No chão de fábrica, a deriva de temperatura não vem com um aviso. Você percebe isso no vidro curvado que se deforma incorretamente, nas chapas temperadas que perdem a compressão da borda ou na laminação EVA/SGP que forma bolhas. Quando o perfil de aquecimento está fora do padrão, resulta em sucata, retrabalho e no esforço de acompanhar o mesmo vidro duas vezes. Desenvolvemos nosso termômetro infravermelho para vidro para eliminar essa cadeia na origem.
O que importa sob o capô
Ele opera com infravermelho de onda curta e um elemento de quartzo de resposta rápida, calibrado para a emissividade de vidros revestidos e não revestidos. O foco é o controle preciso e repetível do campo térmico sobre a superfície do vidro — não apenas no ar ao redor. Você obtém pontos de ajuste estáveis entre 300°C e 700°C, com resposta que acompanha o movimento do material, e um padrão de calor focado que reduz a variação da borda ao centro. A densidade de potência é adequada aos ciclos industriais, garantindo que o módulo mantenha a saída mesmo em picos de carga, sem queda de desempenho.

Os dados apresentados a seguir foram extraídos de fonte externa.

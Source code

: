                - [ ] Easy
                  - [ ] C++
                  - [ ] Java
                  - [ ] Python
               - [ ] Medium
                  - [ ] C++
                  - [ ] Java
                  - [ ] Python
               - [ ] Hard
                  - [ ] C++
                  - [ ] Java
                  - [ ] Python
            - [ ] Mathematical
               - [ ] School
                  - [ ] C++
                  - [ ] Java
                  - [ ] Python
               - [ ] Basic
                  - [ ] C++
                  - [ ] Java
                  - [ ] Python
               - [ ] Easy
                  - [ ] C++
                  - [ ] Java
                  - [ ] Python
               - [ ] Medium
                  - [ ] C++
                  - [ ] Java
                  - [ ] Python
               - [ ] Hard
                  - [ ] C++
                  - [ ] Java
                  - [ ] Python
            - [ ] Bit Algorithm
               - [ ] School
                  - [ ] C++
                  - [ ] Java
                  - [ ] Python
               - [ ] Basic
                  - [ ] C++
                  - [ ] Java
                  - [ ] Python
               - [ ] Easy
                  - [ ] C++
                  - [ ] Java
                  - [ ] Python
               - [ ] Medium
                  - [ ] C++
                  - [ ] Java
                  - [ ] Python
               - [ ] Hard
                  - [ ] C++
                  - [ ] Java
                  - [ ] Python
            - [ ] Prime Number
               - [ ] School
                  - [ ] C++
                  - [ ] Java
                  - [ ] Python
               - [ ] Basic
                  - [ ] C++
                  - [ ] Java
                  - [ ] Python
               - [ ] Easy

Eis por que ele se mantém eficaz na prática.
No têmpera, o aquecimento uniforme reduz o estresse térmico e diminui o risco de quebra espontânea após o resfriamento. Na curvatura a quente, a temperatura homogênea ao longo da curvatura resulta em menos distorção óptica e menor retorno elástico. Para a secagem de revestimentos e cura de laminação, o calor controlado impede que solventes fiquem presos e evita vazios — mantendo a adesão e a clareza óptica nos níveis esperados. O resultado são menos rejeitos, tempos de ciclo previsíveis e custo de sucata por metro quadrado controlado.
Alguns detalhes do chão de fábrica que fazem a diferença.
A fixação e o alinhamento são imprescindíveis. O sensor precisa estar posicionado para enxergar a superfície do vidro no ângulo correto, evitando erros de reflexão causados por corpos quentes próximos, e o elemento de quartzo requer fluxo de ar limpo e distância adequada dos escudos. Em linhas de alta umidade, a condensação pode alterar as leituras até a estabilização da óptica, portanto, posicione o sensor onde vapor e sprays de resfriamento não molhem a janela. Com a geometria definida, faça a calibração uma vez por turno contra uma amostra conhecida — depois deixe os números conduzirem o processo.